O embate entre os ministros do Supremo Tribunal Federal (STF), André Mendonça e Alexandre de Moraes, ganhou novos contornos jurídicos nesta terça-feira (8). Ao determinar o afastamento cautelar do diretor-geral da Polícia Federal, Andrei Rodrigues, e do diretor de Inteligência, Leandro Almada, Mendonça utilizou argumentos formulados pelo próprio Moraes e por outros colegas de Corte para condenar o que classificou como "bisbilhotice" estatal.
O ponto central da fundamentação de Mendonça reside no julgamento da ADPF 722, que tratou da elaboração de dossiês pelo Ministério da Justiça contra opositores durante a gestão de Jair Bolsonaro. Naquela ocasião, Alexandre de Moraes foi enfático ao afirmar que nenhum órgão tem permissão para fichar ou classificar cidadãos para fins de compartilhamento interno, prática que apelidou de "bisbilhotar".
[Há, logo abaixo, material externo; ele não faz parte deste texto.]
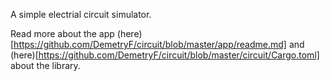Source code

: A simple electrial circuit simulator.

Read more about the app (here)[https://github.com/DemetryF/circuit/blob/master/app/readme.md] and (here)[https://github.com/DemetryF/circuit/blob/master/circuit/Cargo.toml] about the library.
A crise se acentuou após relatórios de inteligência da PF, sem assinatura ou data, serem usados por Moraes no Inquérito das Fake News para sugerir a investigação do próprio Mendonça. O relator rebateu a ação citando trechos de Cármen Lúcia, que defende que a produção de dados deve servir exclusivamente ao interesse público, e de Edson Fachin, que alertou que apenas regimes autoritários listam "inimigos do regime".
Mendonça também justificou a decisão drástica de afastar a cúpula da PF utilizando como precedente a decisão de Moraes que removeu temporariamente Ibaneis Rocha do governo do Distrito Federal após os ataques de 8 de janeiro. Segundo o magistrado, a relevância do cargo não impede o controle judicial em situações excepcionais.
Em um dos trechos mais contundentes da decisão, o ministro comparou a conduta atribuída à Polícia Federal à distopia "1984", de George Orwell, onde o Estado mantém vigilância onipresente sobre os indivíduos. Mendonça sustenta que a corporação produziu relatórios para monitorar seus passos e avaliar suas decisões judiciais nos inquéritos envolvendo o Banco Master e o INSS, além de ter estendido o monitoramento ao advogado-geral da União, Jorge Messias, e a membros da própria PF.
O conflito escalou definitivamente quando Mendonça retirou o sigilo de documentos que mencionavam diálogos entre o proprietário do Banco Master, Daniel Vorcaro, e Alexandre de Moraes, expondo uma fratura exposta e sem precedentes na cúpula do Judiciário brasileiro.